If the Democrats in Olympia won't take on the archconservative Building Industry Association of Washington (the cowering Democratic house leadership snuffed important homebuyers' protection legislation at the BIAW's request last week), Democratic voters should step up and take on the lobby themselves.
By running an initiative guaranteeing homebuyers the right to sue builders for faulty work (that's what the failed bill would have done), progressives can (1) get a necessary law on the books, and, by draining the BIAW's coffers with a ballot fight, (2) slap down the BIAW. These are two things the Democrats in Olympia don't seem capable of doing themselves.
In fact, as the legislative session in Olympia wraps up, the Democrats—scared of using their majority because it might inspire a voter backlash—don't seem capable of much at all. (Sigh.
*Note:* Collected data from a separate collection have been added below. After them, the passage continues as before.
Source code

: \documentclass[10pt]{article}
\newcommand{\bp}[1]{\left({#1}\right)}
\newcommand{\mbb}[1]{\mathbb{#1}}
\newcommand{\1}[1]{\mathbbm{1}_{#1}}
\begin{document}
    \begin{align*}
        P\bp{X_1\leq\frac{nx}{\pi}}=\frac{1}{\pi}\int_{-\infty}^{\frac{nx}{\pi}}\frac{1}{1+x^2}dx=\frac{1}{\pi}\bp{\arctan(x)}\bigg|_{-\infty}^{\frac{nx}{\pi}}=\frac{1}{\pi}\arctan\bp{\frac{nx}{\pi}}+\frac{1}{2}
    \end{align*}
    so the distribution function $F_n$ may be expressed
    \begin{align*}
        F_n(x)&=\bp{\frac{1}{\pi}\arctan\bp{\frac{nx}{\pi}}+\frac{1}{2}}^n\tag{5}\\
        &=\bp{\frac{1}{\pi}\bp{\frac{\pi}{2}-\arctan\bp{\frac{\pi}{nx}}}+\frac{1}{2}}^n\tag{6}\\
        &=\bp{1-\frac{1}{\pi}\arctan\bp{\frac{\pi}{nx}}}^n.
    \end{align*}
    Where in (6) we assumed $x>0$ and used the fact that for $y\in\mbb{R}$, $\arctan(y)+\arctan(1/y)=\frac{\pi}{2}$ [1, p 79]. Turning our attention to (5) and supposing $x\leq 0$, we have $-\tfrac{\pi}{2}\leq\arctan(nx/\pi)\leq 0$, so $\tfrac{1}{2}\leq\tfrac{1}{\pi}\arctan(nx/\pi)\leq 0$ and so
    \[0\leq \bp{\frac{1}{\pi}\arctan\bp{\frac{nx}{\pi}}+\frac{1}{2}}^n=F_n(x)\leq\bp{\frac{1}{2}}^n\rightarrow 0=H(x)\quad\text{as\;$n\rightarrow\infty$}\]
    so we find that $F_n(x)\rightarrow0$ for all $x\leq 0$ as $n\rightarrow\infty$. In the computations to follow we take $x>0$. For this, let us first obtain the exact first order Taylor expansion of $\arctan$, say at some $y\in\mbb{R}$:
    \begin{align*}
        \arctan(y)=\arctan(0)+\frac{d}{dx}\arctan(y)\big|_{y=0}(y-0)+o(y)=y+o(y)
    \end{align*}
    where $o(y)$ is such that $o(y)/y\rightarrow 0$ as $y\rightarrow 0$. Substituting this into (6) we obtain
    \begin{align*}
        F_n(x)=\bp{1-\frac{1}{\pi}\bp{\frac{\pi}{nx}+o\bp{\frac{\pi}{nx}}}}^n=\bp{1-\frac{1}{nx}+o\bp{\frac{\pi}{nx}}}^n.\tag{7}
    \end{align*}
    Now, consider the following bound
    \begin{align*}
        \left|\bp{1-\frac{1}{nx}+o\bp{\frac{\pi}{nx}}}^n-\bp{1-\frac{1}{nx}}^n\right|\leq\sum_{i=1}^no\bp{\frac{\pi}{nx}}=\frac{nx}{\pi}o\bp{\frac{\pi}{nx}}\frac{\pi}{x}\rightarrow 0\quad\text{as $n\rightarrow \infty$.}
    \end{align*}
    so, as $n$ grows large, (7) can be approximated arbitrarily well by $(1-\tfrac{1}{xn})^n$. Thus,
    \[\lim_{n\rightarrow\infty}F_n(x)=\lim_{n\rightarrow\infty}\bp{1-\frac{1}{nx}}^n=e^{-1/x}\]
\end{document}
What's the point of protecting your numbers if you're not going to use them in the first place?)
Here are 10 other bills that got killed this session: a bill to make global warming a litmus test for new development; a bill to outlaw plastic grocery-store bags; a bill to regulate payday-loan interest rates; a bill to expand family leave; a bill to provide a working-family tax credit; a bill to cap condo conversions; a bill to stop mentally ill people from getting handguns; a bill to prevent landlord discrimination against Section 8 tenants; a couple of bills to stop strip mining on Maury Island; a bill to protect student free speech.
Ultimate disappointment in the Democrats came to a head late last week, though, when Senator Brian Weinstein's (D-41, Mercer Island) homebuyers-rights legislation—which had become a bellwether bill for the Democrats after leadership chickened out and killed it last year—got killed again. House Speaker Frank Chopp (D-43, Wallingford) kowtowed to the BIAW and let the bill rot in committee.
It's maddening that Chopp would kiss up to the BIAW (which also had a hand in killing the global-warming bill mentioned above). The BIAW, through its maze of political committees—such as the Washington Affordable Housing Council—pours millions into GOP coffers. (They also donate to Chopp.) They have pledged to elect archconservative GOP gubernatorial candidate Dino Rossi.
Since the BIAW is so hung up on Senator Weinstein's bill, someone should run it as an initiative this fired-up fall. Just as last year's insurance-claim ballot measure, R-67, forced the insurance industry to lay out millions in an unsuccessful effort to kill consumer rights, taking the homebuyer bill to the ballot would similarly screw the BIAW. They'd be diverted from bankrolling Rossi and GOP legislative candidates.
You have until July 3 to turn in 224,800 signatures. If the Democrats won't use their numbers, Democratic voters should use theirs.